Pete Hicks... 
Traditional Country Music    
 
 
 
 
(Tom, 2 cousins, Pete)
From a coal oil lamp-lit farmstead 90 miles northeast of Grande Prairie, Alberta, youngster Pete first heard Webb Pierce and Hank Snow and dozens of others who would influence a major portion of his life. With only a huge battery radio as a window to the outside world, he listened to Hank Snow, Wilf Carter, Webb Pierce, Earl Mitton and all the other radio stars of the day. 
 
Lying about his age, Pete’s early-developed baritone voice started him on his radio career just shy of his 16th birthday at CFGP in Grande Prairie, Alberta in 1956. Radio was more free-form then, with announcers selecting their own music or at least having the right to change the music selected by the station librarian.  It was not long before Pete was playing much more of his radio heroes than anything else. The same pattern followed in subsequent stations in Peace River and Lloydminster, Alberta and Saskatoon, Saskatchewan.
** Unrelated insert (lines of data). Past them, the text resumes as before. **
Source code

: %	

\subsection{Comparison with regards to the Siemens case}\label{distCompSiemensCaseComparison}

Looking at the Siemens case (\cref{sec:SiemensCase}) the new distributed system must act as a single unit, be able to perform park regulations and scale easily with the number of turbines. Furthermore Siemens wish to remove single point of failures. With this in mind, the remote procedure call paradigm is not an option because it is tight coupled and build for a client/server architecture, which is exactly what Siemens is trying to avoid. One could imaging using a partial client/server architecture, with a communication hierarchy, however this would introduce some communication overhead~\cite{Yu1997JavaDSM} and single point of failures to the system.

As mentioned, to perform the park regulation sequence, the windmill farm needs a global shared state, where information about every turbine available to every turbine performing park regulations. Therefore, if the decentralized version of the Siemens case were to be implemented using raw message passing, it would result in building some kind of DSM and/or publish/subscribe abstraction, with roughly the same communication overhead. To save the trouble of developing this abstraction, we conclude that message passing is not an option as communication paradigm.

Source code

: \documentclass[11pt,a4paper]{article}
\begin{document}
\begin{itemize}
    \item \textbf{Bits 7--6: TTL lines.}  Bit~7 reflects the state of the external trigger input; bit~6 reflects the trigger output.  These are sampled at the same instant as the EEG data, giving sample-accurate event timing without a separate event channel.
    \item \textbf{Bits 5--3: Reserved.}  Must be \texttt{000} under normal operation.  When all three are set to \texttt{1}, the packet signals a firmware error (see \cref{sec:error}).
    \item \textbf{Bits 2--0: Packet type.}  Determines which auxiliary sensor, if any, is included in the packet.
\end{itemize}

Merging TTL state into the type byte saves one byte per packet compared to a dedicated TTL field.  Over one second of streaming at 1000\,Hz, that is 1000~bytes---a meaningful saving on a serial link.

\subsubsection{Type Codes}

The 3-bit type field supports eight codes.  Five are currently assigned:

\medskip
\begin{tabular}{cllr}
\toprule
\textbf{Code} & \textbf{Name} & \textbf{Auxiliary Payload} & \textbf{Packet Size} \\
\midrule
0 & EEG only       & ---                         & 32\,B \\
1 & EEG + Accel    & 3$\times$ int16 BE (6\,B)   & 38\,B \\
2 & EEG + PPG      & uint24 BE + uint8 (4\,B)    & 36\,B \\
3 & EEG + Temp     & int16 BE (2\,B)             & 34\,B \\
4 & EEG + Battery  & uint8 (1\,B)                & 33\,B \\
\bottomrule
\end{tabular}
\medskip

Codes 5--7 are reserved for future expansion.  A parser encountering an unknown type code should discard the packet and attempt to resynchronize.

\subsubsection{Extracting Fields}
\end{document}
                                                                                                                          
 
 
Pete with Bonnie Guitar and band 
 
He started singing with various groups in Lloydminster and Saskatoon in the very early ‘60’s, and in 1962 he moved to Wausau, Wisconsin staying there for the one year required to maintain his immigrant Green Card.  It also started him on the path as weekend touring performer; he met Tom ”Hoot ”Roberts, a transplanted southerner, who had a traveling band, a record company and the need for an emcee who could sing and provide a little comedy.  Pete spent a year with Roberts and the Wisconsin radio station, a great experience but he greatly missed the west.  
An ad in broadcaster magazine requested someone willing and able to program and build a staff for Spokane Washington’s first all country station, KSPO. Pete applied and was accepted, beginning a 17 year career with friend and manager Del Bertholf.  He built the station library and aired the city’s first country morning show to great success the summer of 1963, garnering nearly one quarter of market share.  From the beginning, he played the Canadian artists of his boyhood mixed in with the American stars.  From 1963 to 1980, he was one of the leading broadcasters in Spokane, consistently in the market’s top three and gained enough exposure to hit the road with a group that played the Spokane valley’s many honkytonks and bars and ventured into Stateline Village Idaho’s strip.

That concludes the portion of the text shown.